*Exercise goal*: Write out each entry again. Keep every word exactly as it is.

*Stored entries*:
::::::::

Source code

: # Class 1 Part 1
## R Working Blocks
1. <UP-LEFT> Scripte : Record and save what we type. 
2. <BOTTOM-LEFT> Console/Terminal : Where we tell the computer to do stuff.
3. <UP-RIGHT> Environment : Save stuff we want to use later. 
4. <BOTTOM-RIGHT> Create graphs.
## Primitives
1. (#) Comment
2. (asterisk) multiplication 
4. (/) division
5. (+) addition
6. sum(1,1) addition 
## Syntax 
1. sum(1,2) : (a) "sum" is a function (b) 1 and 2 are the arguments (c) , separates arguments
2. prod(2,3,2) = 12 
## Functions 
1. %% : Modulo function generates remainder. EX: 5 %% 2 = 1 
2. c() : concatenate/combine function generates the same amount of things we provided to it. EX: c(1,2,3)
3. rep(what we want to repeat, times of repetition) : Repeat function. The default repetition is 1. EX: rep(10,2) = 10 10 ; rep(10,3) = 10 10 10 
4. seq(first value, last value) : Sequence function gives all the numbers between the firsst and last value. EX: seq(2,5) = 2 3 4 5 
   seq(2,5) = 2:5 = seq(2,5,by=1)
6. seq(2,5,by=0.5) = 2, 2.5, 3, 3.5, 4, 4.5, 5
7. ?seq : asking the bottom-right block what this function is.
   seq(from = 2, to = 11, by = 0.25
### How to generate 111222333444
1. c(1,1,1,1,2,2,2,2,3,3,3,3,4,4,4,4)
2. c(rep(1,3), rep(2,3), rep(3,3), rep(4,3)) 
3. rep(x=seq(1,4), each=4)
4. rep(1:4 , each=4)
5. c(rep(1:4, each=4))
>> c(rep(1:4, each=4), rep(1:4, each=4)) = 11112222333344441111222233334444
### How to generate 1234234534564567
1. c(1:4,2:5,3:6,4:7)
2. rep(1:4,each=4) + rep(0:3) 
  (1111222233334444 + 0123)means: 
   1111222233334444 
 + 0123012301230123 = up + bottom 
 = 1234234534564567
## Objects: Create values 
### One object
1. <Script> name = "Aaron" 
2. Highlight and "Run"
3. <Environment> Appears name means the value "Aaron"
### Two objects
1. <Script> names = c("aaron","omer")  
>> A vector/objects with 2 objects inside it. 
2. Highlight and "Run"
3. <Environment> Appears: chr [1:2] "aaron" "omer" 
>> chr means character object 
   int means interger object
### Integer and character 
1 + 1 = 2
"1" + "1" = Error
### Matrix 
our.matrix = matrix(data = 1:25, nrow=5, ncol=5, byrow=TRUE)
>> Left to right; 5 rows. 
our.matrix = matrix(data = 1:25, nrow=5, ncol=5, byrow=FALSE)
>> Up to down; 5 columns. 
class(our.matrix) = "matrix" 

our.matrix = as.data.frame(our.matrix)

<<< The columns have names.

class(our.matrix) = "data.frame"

::::::::

*Exercise response*:
Source code

: # Class 1 Part 1
## R Working Blocks
1. <UP-LEFT> Scripte : Record and save what we type. 
2. <BOTTOM-LEFT> Console/Terminal : Where we tell the computer to do stuff.
3. <UP-RIGHT> Environment : Save stuff we want to use later. 
4. <BOTTOM-RIGHT> Create graphs.
## Primitives
1. (#) Comment
2. (asterisk) multiplication 
4. (/) division
5. (+) addition
6. sum(1,1) addition 
## Syntax 
1. sum(1,2) : (a) "sum" is a function (b) 1 and 2 are the arguments (c) , separates arguments
2. prod(2,3,2) = 12 
## Functions 
1. %% : Modulo function generates remainder. EX: 5 %% 2 = 1 
2. c() : concatenate/combine function generates the same amount of things we provided to it. EX: c(1,2,3)
3. rep(what we want to repeat, times of repetition) : Repeat function. The default repetition is 1. EX: rep(10,2) = 10 10 ; rep(10,3) = 10 10 10 
4. seq(first value, last value) : Sequence function gives all the numbers between the firsst and last value. EX: seq(2,5) = 2 3 4 5 
   seq(2,5) = 2:5 = seq(2,5,by=1)
6. seq(2,5,by=0.5) = 2, 2.5, 3, 3.5, 4, 4.5, 5
7. ?seq : asking the bottom-right block what this function is.
   seq(from = 2, to = 11, by = 0.25
### How to generate 111222333444
1. c(1,1,1,1,2,2,2,2,3,3,3,3,4,4,4,4)
2. c(rep(1,3), rep(2,3), rep(3,3), rep(4,3)) 
3. rep(x=seq(1,4), each=4)
4. rep(1:4 , each=4)
5. c(rep(1:4, each=4))
>> c(rep(1:4, each=4), rep(1:4, each=4)) = 11112222333344441111222233334444
### How to generate 1234234534564567
1. c(1:4,2:5,3:6,4:7)
2. rep(1:4,each=4) + rep(0:3) 
  (1111222233334444 + 0123)means: 
   1111222233334444 
 + 0123012301230123 = up + bottom 
 = 1234234534564567
## Objects: Create values 
### One object
1. <Script> name = "Aaron" 
2. Highlight and "Run"
3. <Environment> Appears name means the value "Aaron"
### Two objects
1. <Script> names = c("aaron","omer")  
>> A vector/objects with 2 objects inside it. 
2. Highlight and "Run"
3. <Environment> Appears: chr [1:2] "aaron" "omer" 
>> chr means character object 
   int means interger object
### Integer and character 
1 + 1 = 2
"1" + "1" = Error
### Matrix 
our.matrix = matrix(data = 1:25, nrow=5, ncol=5, byrow=TRUE)
>> Left to right; 5 rows. 
our.matrix = matrix(data = 1:25, nrow=5, ncol=5, byrow=FALSE)
>> Up to down; 5 columns. 
class(our.matrix) = "matrix" 

our.matrix = as.data.frame(our.matrix)

<<< The columns have names.

class(our.matrix) = "data.frame"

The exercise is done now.